== EXERCISE PROMPT ==
Looking at the records below, please work out how many lines contain the word "used" and give the number alone.

[Plain-text document sources]
──────────
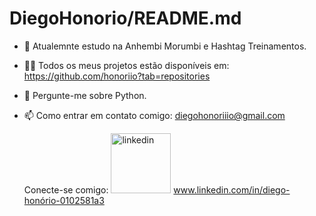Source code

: # DiegoHonorio/README.md

- 🌱 Atualemnte estudo na Anhembi Morumbi e Hashtag Treinamentos.
- 👨‍💻 Todos os meus projetos estão disponíveis em: https://github.com/honoriio?tab=repositories
- 💬 Pergunte-me sobre Python.
- 📫 Como entrar em contato comigo: diegohonoriiio@gmail.com

  Conecte-se comigo:
  <img width="96" height="96" alt="linkedin" src="https://github.com/user-attachments/assets/efcba335-c132-485d-b87e-abc1368b3df1" />
www.linkedin.com/in/diego-honório-0102581a3
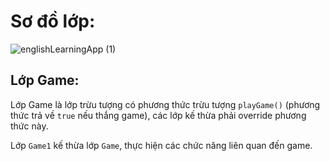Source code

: # Sơ đồ lớp:

![englishLearningApp (1)](https://github.com/VietAnhNguyenNam/English-Learning-App/assets/120655630/5951ff25-8026-4282-8ae5-ce5561548bb0)

## Lớp Game:
Lớp Game là lớp trừu tượng có phương thức trừu tượng `playGame()` (phương thức trả về `true` nếu thắng game), các lớp kế thừa phải override phương thức này.

Lớp `Game1` kế thừa lớp `Game`, thực hiện các chức năng liên quan đến game.

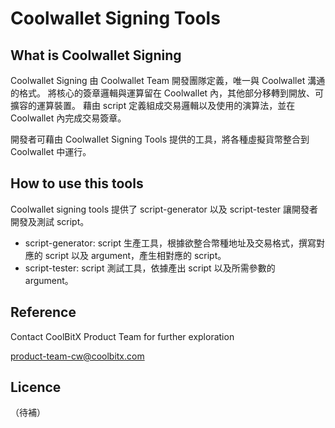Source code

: # Coolwallet Signing Tools

## What is Coolwallet Signing
Coolwallet Signing 由 Coolwallet Team 開發團隊定義，唯一與 Coolwallet 溝通的格式。
將核心的簽章邏輯與運算留在 Coolwallet 內，其他部分移轉到開放、可擴容的運算裝置。
藉由 script 定義組成交易邏輯以及使用的演算法，並在 Coolwallet 內完成交易簽章。

開發者可藉由 Coolwallet Signing Tools 提供的工具，將各種虛擬貨幣整合到 Coolwallet 中運行。

## How to use this tools

Coolwallet signing tools 提供了 script-generator 以及 script-tester 讓開發者開發及測試 script。

- script-generator: script 生產工具，根據欲整合幣種地址及交易格式，撰寫對應的 script 以及 argument，產生相對應的 script。
- script-tester: script 測試工具，依據產出 script 以及所需參數的 argument。


## Reference

Contact CoolBitX Product Team for further exploration

product-team-cw@coolbitx.com


## Licence


（待補）



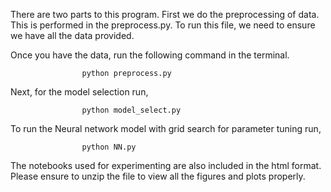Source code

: There are two parts to this program. First we do the preprocessing of data. This is performed in the preprocess.py. To run this file, we need to ensure we have all the data provided.

Once you have the data, run the following command in the terminal. 
			
					python preprocess.py

Next, for the model selection run,

					python model_select.py
					
To run the Neural network model with grid search for parameter tuning run,

					python NN.py
					
The notebooks used for experimenting are also included in the html format. Please ensure to unzip the file to view all the figures and plots properly.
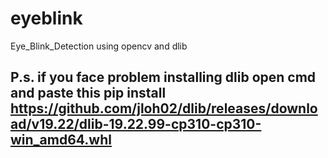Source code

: # eyeblink
Eye_Blink_Detection using opencv and dlib

## P.s. if you face problem installing dlib open cmd and paste this pip install https://github.com/jloh02/dlib/releases/download/v19.22/dlib-19.22.99-cp310-cp310-win_amd64.whl
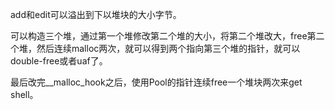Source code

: add和edit可以溢出到下以堆块的大小字节。

可以构造三个堆，通过第一个堆修改第二个堆的大小，将第二个堆改大，free第二个堆，然后连续malloc两次，就可以得到两个指向第三个堆的指针，就可以double-free或者uaf了。

最后改完\_\_malloc\_hook之后，使用Pool的指针连续free一个堆块两次来get shell。
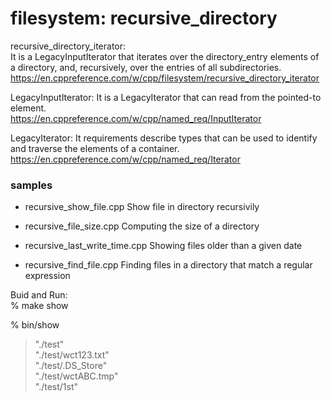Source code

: filesystem:  recursive_directory
===============


recursive_directory_iterator:  
It is a LegacyInputIterator that iterates over the directory_entry elements of a directory, and, recursively, over the entries of all subdirectories.   
https://en.cppreference.com/w/cpp/filesystem/recursive_directory_iterator  

LegacyInputIterator: 
It is a LegacyIterator that can read from the pointed-to element.   
https://en.cppreference.com/w/cpp/named_req/InputIterator  

LegacyIterator:
It requirements describe types that can be used to identify and traverse the elements of a container.  
https://en.cppreference.com/w/cpp/named_req/Iterator  


### samples
- recursive_show_file.cpp
Show file in directory recursivily

- recursive_file_size.cpp
Computing the size of a directory

- recursive_last_write_time.cpp
Showing files older than a given date

- recursive_find_file.cpp
Finding files in a directory that match a regular expression


Buid and Run:  
% make show

% bin/show 
> "./test"  
> "./test/wct123.txt"  
> "./test/.DS_Store"  
> "./test/wctABC.tmp"  
> "./test/1st"  


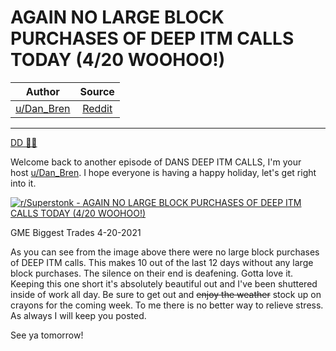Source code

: AGAIN NO LARGE BLOCK PURCHASES OF DEEP ITM CALLS TODAY (4/20 WOOHOO!)
=====================================================================

| Author       | Source       | 
| :-------------: |:-------------:|
| [u/Dan_Bren](https://www.reddit.com/user/Dan_Bren/) | [Reddit](https://www.reddit.com/r/Superstonk/comments/mv2j11/again_no_large_block_purchases_of_deep_itm_calls/) | 

---

[DD 👨‍🔬](https://www.reddit.com/r/Superstonk/search?q=flair_name%3A%22DD%20%F0%9F%91%A8%E2%80%8D%F0%9F%94%AC%22&restrict_sr=1)

Welcome back to another episode of DANS DEEP ITM CALLS, I'm your host [u/Dan_Bren](https://www.reddit.com/u/Dan_Bren/). I hope everyone is having a happy holiday, let's get right into it.

[![r/Superstonk - AGAIN NO LARGE BLOCK PURCHASES OF DEEP ITM CALLS TODAY (4/20 WOOHOO!)](https://preview.redd.it/1jc95tmrpeu61.png?width=1222&format=png&auto=webp&s=743fec2e1306646b9e6bf3cdb7e9c425a897d791)](https://preview.redd.it/1jc95tmrpeu61.png?width=1222&format=png&auto=webp&s=743fec2e1306646b9e6bf3cdb7e9c425a897d791)

GME Biggest Trades 4-20-2021

As you can see from the image above there were no large block purchases of DEEP ITM calls. This makes 10 out of the last 12 days without any large block purchases. The silence on their end is deafening. Gotta love it. Keeping this one short it's absolutely beautiful out and I've been shuttered inside of work all day. Be sure to get out and ~~enjoy the weather~~ stock up on crayons for the coming week. To me there is no better way to relieve stress. As always I will keep you posted.

See ya tomorrow!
──────────
== ANSWER TO THIS TASK ==
2